§ **Activity**
Go through the entries below and pick out every line with "para".

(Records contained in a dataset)

+ + + +

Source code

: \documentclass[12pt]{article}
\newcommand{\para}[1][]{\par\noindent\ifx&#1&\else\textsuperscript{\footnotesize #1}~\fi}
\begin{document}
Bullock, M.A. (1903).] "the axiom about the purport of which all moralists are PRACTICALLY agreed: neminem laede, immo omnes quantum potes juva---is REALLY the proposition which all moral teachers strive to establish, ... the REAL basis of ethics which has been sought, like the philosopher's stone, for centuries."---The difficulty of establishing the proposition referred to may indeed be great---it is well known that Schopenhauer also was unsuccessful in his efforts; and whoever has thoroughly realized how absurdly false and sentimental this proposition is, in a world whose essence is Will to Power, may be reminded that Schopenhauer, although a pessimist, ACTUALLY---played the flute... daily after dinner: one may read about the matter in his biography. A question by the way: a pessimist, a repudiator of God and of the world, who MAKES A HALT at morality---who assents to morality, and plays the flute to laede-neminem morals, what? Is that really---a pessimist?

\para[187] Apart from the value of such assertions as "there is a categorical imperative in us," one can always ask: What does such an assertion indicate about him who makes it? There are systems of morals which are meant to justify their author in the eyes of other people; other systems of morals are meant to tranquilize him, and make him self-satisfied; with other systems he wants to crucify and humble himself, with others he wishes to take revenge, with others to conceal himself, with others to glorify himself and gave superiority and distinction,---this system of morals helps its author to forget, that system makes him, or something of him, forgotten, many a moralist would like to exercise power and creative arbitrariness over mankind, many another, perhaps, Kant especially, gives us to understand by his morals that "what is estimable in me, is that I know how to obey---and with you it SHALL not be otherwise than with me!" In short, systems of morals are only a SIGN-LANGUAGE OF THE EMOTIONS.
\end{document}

+ + + +

§ **Reply to the exercise**
\newcommand{\para}[1][]{\par\noindent\ifx&#1&\else\textsuperscript{\footnotesize #1}~\fi}
\para[187] Apart from the value of such assertions as "there is a categorical imperative in us," one can always ask: What does such an assertion indicate about him who makes it? There are systems of morals which are meant to justify their author in the eyes of other people; other systems of morals are meant to tranquilize him, and make him self-satisfied; with other systems he wants to crucify and humble himself, with others he wishes to take revenge, with others to conceal himself, with others to glorify himself and gave superiority and distinction,---this system of morals helps its author to forget, that system makes him, or something of him, forgotten, many a moralist would like to exercise power and creative arbitrariness over mankind, many another, perhaps, Kant especially, gives us to understand by his morals that "what is estimable in me, is that I know how to obey---and with you it SHALL not be otherwise than with me!" In short, systems of morals are only a SIGN-LANGUAGE OF THE EMOTIONS.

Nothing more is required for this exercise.